▸ **TASK**
Pull every line containing "java笔记" from the listing below.

▸ **AVAILABLE RECORDS**
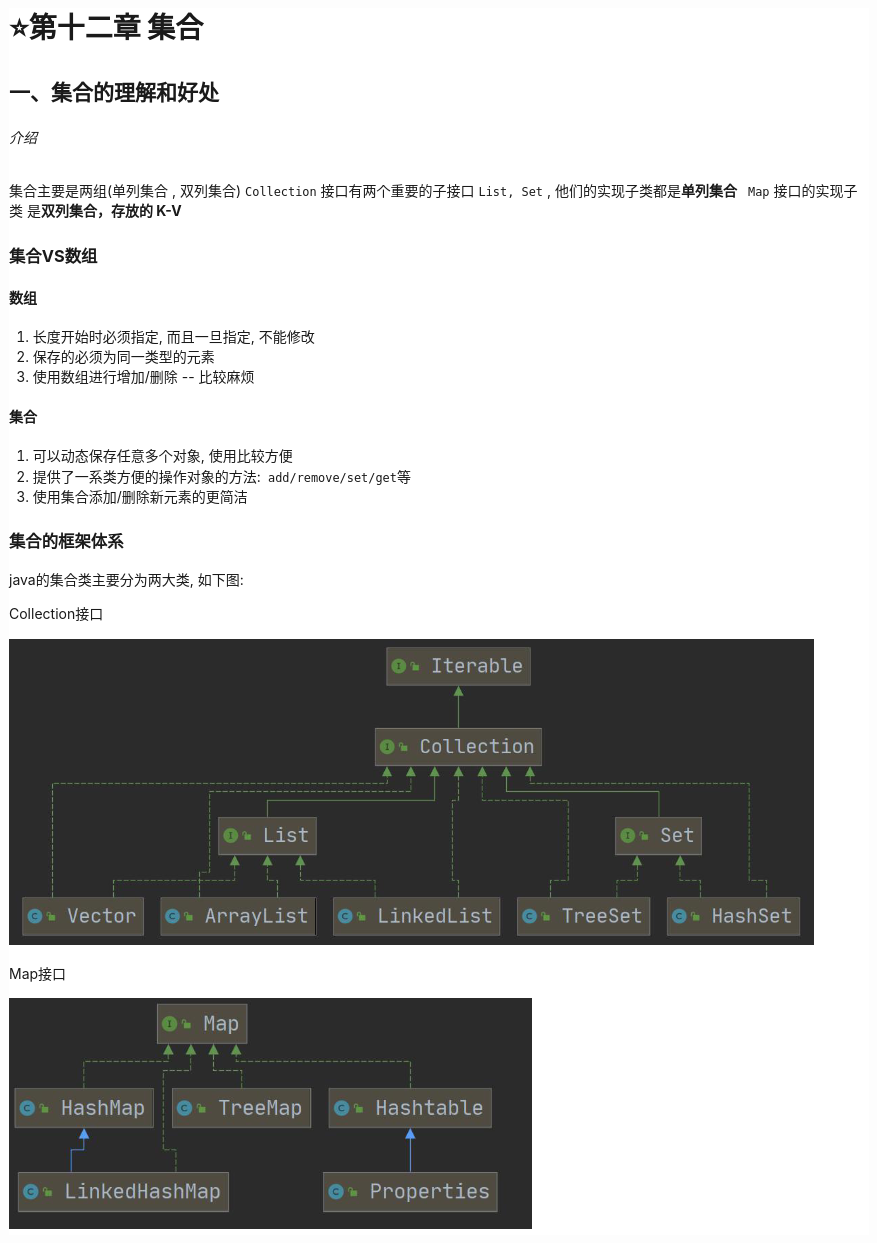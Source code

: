 # ⭐第十二章     集合

## 一、集合的理解和好处

###### 介绍

集合主要是两组(单列集合 , 双列集合)
`Collection` 接口有两个重要的子接口 `List, Set` , 他们的实现子类都是**单列集合**
` Map` 接口的实现子类 是**双列集合，存放的 K-V**

### 集合VS数组

#### 数组

1. 长度开始时必须指定, 而且一旦指定, 不能修改
2. 保存的必须为同一类型的元素
3. 使用数组进行增加/删除 -- 比较麻烦

#### 集合

1. 可以动态保存任意多个对象, 使用比较方便
2. 提供了一系类方便的操作对象的方法:` add/remove/set/get`等
3. 使用集合添加/删除新元素的更简洁

### 集合的框架体系

java的集合类主要分为两大类, 如下图: 

Collection接口

![](java笔记-12章.assets/Collection饥接口体系图.png)

Map接口

![](java笔记-12章.assets/Map接口体系图.png)
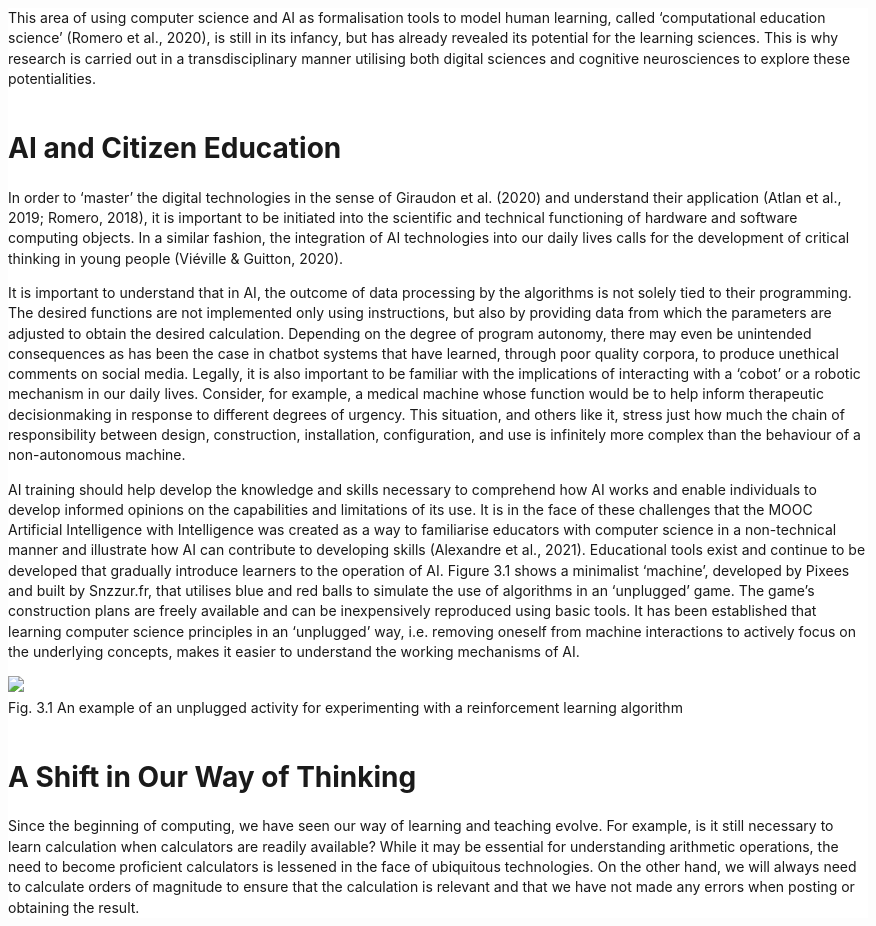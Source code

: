 This area of using computer science and AI as formalisation tools to model human learning, called ‘computational education science’ (Romero et al., 2020), is still in its infancy, but has already revealed its potential for the learning sciences. This is why research is carried out in a transdisciplinary manner utilising both digital sciences and cognitive neurosciences to explore these potentialities.

# AI and Citizen Education

In order to ‘master’ the digital technologies in the sense of Giraudon et al. (2020) and understand their application (Atlan et al., 2019; Romero, 2018), it is important to be initiated into the scientific and technical functioning of hardware and software computing objects. In a similar fashion, the integration of AI technologies into our daily lives calls for the development of critical thinking in young people (Viéville & Guitton, 2020).

It is important to understand that in AI, the outcome of data processing by the algorithms is not solely tied to their programming. The desired functions are not implemented only using instructions, but also by providing data from which the parameters are adjusted to obtain the desired calculation. Depending on the degree of program autonomy, there may even be unintended consequences as has been the case in chatbot systems that have learned, through poor quality corpora, to produce unethical comments on social media. Legally, it is also important to be familiar with the implications of interacting with a ‘cobot’ or a robotic mechanism in our daily lives. Consider, for example, a medical machine whose function would be to help inform therapeutic decisionmaking in response to different degrees of urgency. This situation, and others like it, stress just how much the chain of responsibility between design, construction, installation, configuration, and use is infinitely more complex than the behaviour of a non-autonomous machine.

AI training should help develop the knowledge and skills necessary to comprehend how AI works and enable individuals to develop informed opinions on the capabilities and limitations of its use. It is in the face of these challenges that the MOOC Artificial Intelligence with Intelligence was created as a way to familiarise educators with computer science in a non-technical manner and illustrate how AI can contribute to developing skills (Alexandre et al., 2021). Educational tools exist and continue to be developed that gradually introduce learners to the operation of AI. Figure 3.1 shows a minimalist ‘machine’, developed by Pixees and built by Snzzur.fr, that utilises blue and red balls to simulate the use of algorithms in an ‘unplugged’ game. The game’s construction plans are freely available and can be inexpensively reproduced using basic tools. It has been established that learning computer science principles in an ‘unplugged’ way, i.e. removing oneself from machine interactions to actively focus on the underlying concepts, makes it easier to understand the working mechanisms of AI.

![](img/56839211711f7fce2ccd36cf3e8ce03f5d403a8f697712e44810b4811939be59.jpg)  
Fig. 3.1 An example of an unplugged activity for experimenting with a reinforcement learning algorithm

# A Shift in Our Way of Thinking

Since the beginning of computing, we have seen our way of learning and teaching evolve. For example, is it still necessary to learn calculation when calculators are readily available? While it may be essential for understanding arithmetic operations, the need to become proficient calculators is lessened in the face of ubiquitous technologies. On the other hand, we will always need to calculate orders of magnitude to ensure that the calculation is relevant and that we have not made any errors when posting or obtaining the result.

▸ **SOLVED PROBLEM**
![](java笔记-12章.assets/Collection饥接口体系图.png)
![](java笔记-12章.assets/Map接口体系图.png)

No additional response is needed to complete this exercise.